Filter non-ASCII characters
As part of the compilation process of the source program, the processor calls the C compiler. When you develop source code that contains non-ASCII characters, the way that the C compiler handles such characters can affect the success of the compilation process.
- Multibyte characters might contain C-language tokens.
A component of a multibyte character might be indistinguishable from some single-byte characters such as percent ( % ), comma ( , ), backslash ( \ ), and double quotation mark ( " ) characters. If such characters are included in a quoted string, the C compiler might interpret them as C-language tokens, which can cause compilation errors or even lost characters.
- The C compiler might not be 8-bit clean.

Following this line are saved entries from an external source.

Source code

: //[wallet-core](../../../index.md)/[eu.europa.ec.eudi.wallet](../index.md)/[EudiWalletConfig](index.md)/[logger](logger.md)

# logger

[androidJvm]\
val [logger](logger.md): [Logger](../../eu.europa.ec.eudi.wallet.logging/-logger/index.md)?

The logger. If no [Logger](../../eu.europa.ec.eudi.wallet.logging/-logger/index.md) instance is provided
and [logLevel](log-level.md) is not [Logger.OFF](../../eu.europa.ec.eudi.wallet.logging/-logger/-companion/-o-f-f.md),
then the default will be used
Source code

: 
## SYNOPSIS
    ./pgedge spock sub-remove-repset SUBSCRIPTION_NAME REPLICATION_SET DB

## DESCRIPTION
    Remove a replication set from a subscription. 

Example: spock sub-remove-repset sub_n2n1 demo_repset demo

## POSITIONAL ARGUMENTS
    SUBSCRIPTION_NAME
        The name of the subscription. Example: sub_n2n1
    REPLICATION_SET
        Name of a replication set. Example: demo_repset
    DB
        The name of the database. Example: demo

If a code set contains non-ASCII characters (with code values that are greater than 127), the C compiler must be 8-bit clean to interpret the characters. To be 8-bit clean, a compiler must read the eighth bit as part of the code value; it must not ignore or put its own interpretation on the meaning of this eighth bit.
stcopy("A1A2A3", dest);
stcopy("\160\042\244", dest); /* correct interpretation */
stcopy("A1"A3, dest); /* incorrect interpretation of A2 */
The C compiler would generate an error for the preceding line because the line has terminated the string argument incorrectly. The esqlmf utility also handles the 8-bit-clean situation because it prevents the C compiler from ignoring the eighth bit of the A3 byte. If the compiler ignores the eighth bit, it incorrectly interprets A3 (octal \244) as octal \044.